Inside The Paranoid Mind Of King Henry VII

As with all kings who took their thrones through conquest, the reign of Henry VII (1457-1509) began, on paper at least, in a blaze of glory. By defeating the reigning Richard III at the Battle of Bosworth on August 22, 1485, Henry was able to install himself as the head of the English monarchy. The move was a decisive step in bringing to a close the War of the Roses, a civil war between the Houses of York and Lancaster that had been tearing the country apart for three decades (per Britannica). Following his accession to the throne, the Lancastrian Henry married Elizabeth of York, a controversial move, but also one which ultimately saw him consolidate power and help bring the civil war to an ultimate end. But when it comes to the English throne, nothing is easy.

Henry had a problem, one which was dramatized by William Shakespeare in his "Henriad," the four plays that outline the power struggles, falls, and risings of Henry's predecessors Richard II, Henry IV, and Henry V. In particular: How can a king who has taken the throne through conquest demonstrate that his monarchy is legitimate? Like Henry VII, Henry IV had claimed sovereignty through the slaying of a previous monarch, becoming a traitor before ultimately succeeding in his aims. And as Shakespeare knew, not only does this make the king's "divine right" to rule suspect to the outside world, but also inside the head of the monarch himself.

Henry VII's ruthless paranoia

Gaining the throne through conquest meant that Henry VII's legitimacy was always in question. And although he united the two warring houses through his marriage to Elizabeth of York, the threat of old enemies never seemed far away.

According to The Infographics Show, Henry was even paranoid that his own wife might turn against him and murder him to reclaim the throne exclusively for the House of York. The machinations of Henry's predecessor also fed into Henry's paranoia. While Richard III had been installed as regent rather than king, he locked his two nephews — who were in first and second in line to the throne when they came of age — in the Tower of London. They disappeared soon afterward, and many suspected they were murdered.
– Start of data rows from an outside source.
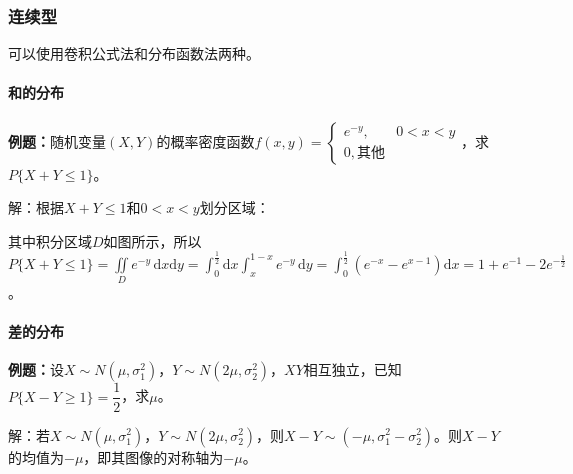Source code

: \documentclass[UTF8, 12pt]{ctexart}
\begin{document}
\subsubsection{连续型}

可以使用卷积公式法和分布函数法两种。

\paragraph{和的分布} \leavevmode \medskip

\textbf{例题：}随机变量$(X,Y)$的概率密度函数$f(x,y)=\left\{\begin{array}{ll}
    e^{-y}, & 0<x<y \\
    0, \text{其他}
\end{array}\right.$，求$P\{X+Y\leqslant1\}$。

解：根据$X+Y\leqslant1$和$0<x<y$划分区域：

\begin{multicols}{2}
    

    其中积分区域$D$如图所示，所以$P\{X+Y\leqslant1\}=\iint\limits_De^{-y}\,\textrm{d}x\textrm{d}y=\int_0^{\frac{1}{2}}\textrm{d}x\int_x^{1-x}e^{-y}\,\textrm{d}y=\int_0^{\frac{1}{2}}(e^{-x}-e^{x-1})\textrm{d}x=1+e^{-1}-2e^{-\frac{1}{2}}$。

\end{multicols}

\paragraph{差的分布} \leavevmode \medskip

\textbf{例题：}设$X\sim N(\mu,\sigma_1^2)$，$Y\sim N(2\mu,\sigma_2^2)$，$XY$相互独立，已知$P\{X-Y\geqslant1\}=\dfrac{1}{2}$，求$\mu$。

解：若$X\sim N(\mu,\sigma_1^2)$，$Y\sim N(2\mu,\sigma_2^2)$，则$X-Y\sim(-\mu,\sigma_1^2-\sigma_2^2)$。则$X-Y$的均值为$-\mu$，即其图像的对称轴为$-\mu$。
\end{document}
Henry realized how little sovereignty mattered to those who would seek power for their own ends, while the specter of the missing princes also instilled the idea in the general populace that the lawful king was missing. When a man claiming to be Richard of York — a lawful prince — emerged, he attracted many followers, though Henry crushed the rebellion. Henry had numerous other claimants to the throne — including his wife's own cousin, Edward Plantagenet — executed.

Henry lost his eldest son, Arthur, to an illness. However, their second son would secure the succession and take the English throne in 1509 to become Henry VIII.